# Not a game call project from a while back



## James (Jun 24, 2014)

Here is a train I made a couple years ago for a Christmas present. The engine and tender was around 3 ft long, the tracks 4 ft long, and everyone thinks I only make noise makers.

Reactions: Like 2 | Great Post 1 | Way Cool 11


----------



## Tclem (Jun 24, 2014)

Looks good. Lots of patience

Reactions: Thank You! 1


----------



## ripjack13 (Jun 24, 2014)

Trains are noisemakers...lol

Looks good! Woo wooo

Reactions: Thank You! 1


----------



## manbuckwal (Jun 24, 2014)

Wow, very nice work on that !

Reactions: Thank You! 1


----------



## GARRYSWF (Jun 25, 2014)

That is truely some nice work, haven't had a chance to look around to much on this forum but i will be looking into your game calls.

Reactions: Thank You! 1


----------



## ironman123 (Jun 25, 2014)

Wow, that is a nice engine and tender. Took a while, I am sure but the time paid off. Great job.

Reactions: Thank You! 1


----------



## NYWoodturner (Jun 26, 2014)

Holy Cow James  Thats awesome. How many hours go into something like that?

Reactions: Like 1


----------



## James (Jun 26, 2014)

NYWoodturner said:


> Holy Cow James  Thats awesome. How many hours go into something like that?

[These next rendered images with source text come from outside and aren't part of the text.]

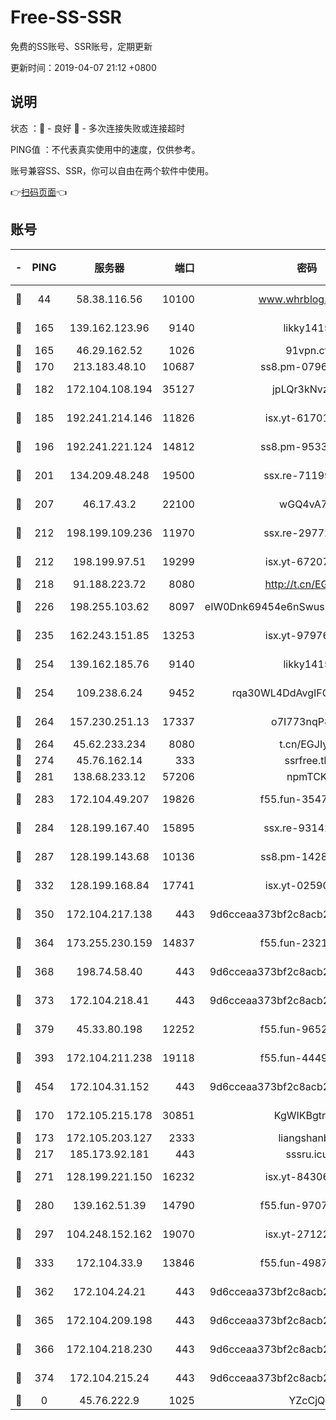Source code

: # Free-SS-SSR

免费的SS账号、SSR账号，定期更新

更新时间：2019-04-07 21:12 +0800

## 说明

状态     ：🙂 - 良好 🙁 - 多次连接失败或连接超时

PING值   ：不代表真实使用中的速度，仅供参考。

账号兼容SS、SSR，你可以自由在两个软件中使用。

👉[扫码页面](https://liesauer.github.io/Free-SS-SSR/)👈

## 账号

|-|PING|服务器|端口|密码|加密方式|区域|
|:----:|:----:|:-----:|-----:|:----:|:----:|:----:|
|🙂|44|58.38.116.56|10100|www.whrblog.online|aes-256-cfb|CN|
|🙂|165|139.162.123.96|9140|likky1415|aes-256-cfb|JP|
|🙂|165|46.29.162.52|1026|91vpn.cf|rc4-md5|RU|
|🙂|170|213.183.48.10|10687|ss8.pm-07968804|rc4-md5|RU|
|🙂|182|172.104.108.194|35127|jpLQr3kNvzJG|aes-256-cfb|JP|
|🙂|185|192.241.214.146|11826|isx.yt-61701158|aes-256-cfb|US|
|🙂|196|192.241.221.124|14812|ss8.pm-95331690|aes-256-cfb|US|
|🙂|201|134.209.48.248|19500|ssx.re-71199859|aes-256-cfb|US|
|🙂|207|46.17.43.2|22100|wGQ4vA7D|aes-256-gcm|RU|
|🙂|212|198.199.109.236|11970|ssx.re-29772885|aes-256-cfb|US|
|🙂|212|198.199.97.51|19299|isx.yt-67207064|aes-256-cfb|US|
|🙂|218|91.188.223.72|8080|http://t.cn/EGJIyrl|rc4-md5|RU|
|🙂|226|198.255.103.62|8097|eIW0Dnk69454e6nSwuspv9DmS201tQ0D|aes-256-cfb|US|
|🙂|235|162.243.151.85|13253|isx.yt-97976890|aes-256-cfb|US|
|🙂|254|139.162.185.76|9140|likky1415|aes-256-cfb|DE|
|🙂|254|109.238.6.24|9452|rqa30WL4DdAvgIFG6Fs3znzTa|aes-256-cfb|FR|
|🙂|264|157.230.251.13|17337|o7I773nqP8ug|aes-256-cfb|SG|
|🙂|264|45.62.233.234|8080|t.cn/EGJIyrl|rc4-md5|CA|
|🙂|274|45.76.162.14|333|ssrfree.tk|rc4|SG|
|🙂|281|138.68.233.12|57206|npmTCK|rc4-md5|US|
|🙂|283|172.104.49.207|19826|f55.fun-35476312|aes-256-cfb|SG|
|🙂|284|128.199.167.40|15895|ssx.re-93142240|aes-256-cfb|SG|
|🙂|287|128.199.143.68|10136|ss8.pm-14281446|aes-256-cfb|SG|
|🙂|332|128.199.168.84|17741|isx.yt-02590553|aes-256-cfb|SG|
|🙂|350|172.104.217.138|443|9d6cceaa373bf2c8acb22e60b6a58be6|aes-256-cfb|US|
|🙂|364|173.255.230.159|14837|f55.fun-23212230|aes-256-cfb|US|
|🙂|368|198.74.58.40|443|9d6cceaa373bf2c8acb22e60b6a58be6|aes-256-cfb|US|
|🙂|373|172.104.218.41|443|9d6cceaa373bf2c8acb22e60b6a58be6|aes-256-cfb|US|
|🙂|379|45.33.80.198|12252|f55.fun-96521268|aes-256-cfb|US|
|🙂|393|172.104.211.238|19118|f55.fun-44497695|aes-256-cfb|US|
|🙂|454|172.104.31.152|443|9d6cceaa373bf2c8acb22e60b6a58be6|aes-256-cfb|US|
|🙂|170|172.105.215.178|30851|KgWIKBgtrjzT|aes-256-cfb|JP|
|🙂|173|172.105.203.127|2333|liangshanbo|chacha20|JP|
|🙂|217|185.173.92.181|443|sssru.icu|rc4-md5|RU|
|🙂|271|128.199.221.150|16232|isx.yt-84306479|aes-256-cfb|SG|
|🙂|280|139.162.51.39|14790|f55.fun-97070038|aes-256-cfb|SG|
|🙂|297|104.248.152.162|19070|isx.yt-27122469|aes-256-cfb|SG|
|🙂|333|172.104.33.9|13846|f55.fun-49871039|aes-256-cfb|SG|
|🙂|362|172.104.24.21|443|9d6cceaa373bf2c8acb22e60b6a58be6|aes-256-cfb|US|
|🙂|365|172.104.209.198|443|9d6cceaa373bf2c8acb22e60b6a58be6|aes-256-cfb|US|
|🙂|366|172.104.218.230|443|9d6cceaa373bf2c8acb22e60b6a58be6|aes-256-cfb|US|
|🙂|374|172.104.215.24|443|9d6cceaa373bf2c8acb22e60b6a58be6|aes-256-cfb|US|
|🙁|0|45.76.222.9|1025|YZcCjQ|rc4-md5|JP|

Close to 40 hours. The only thing I did't make on it are the two barrels on the back of the engine, and the small pipes along the boiler.

Reactions: Way Cool 1


----------



## shadetree_1 (Jun 26, 2014)

Super nice, a man of many talents!!

Reactions: Thank You! 1


----------



## soljax (Jul 24, 2014)

That's absolutely beautiful. Nice work.


----------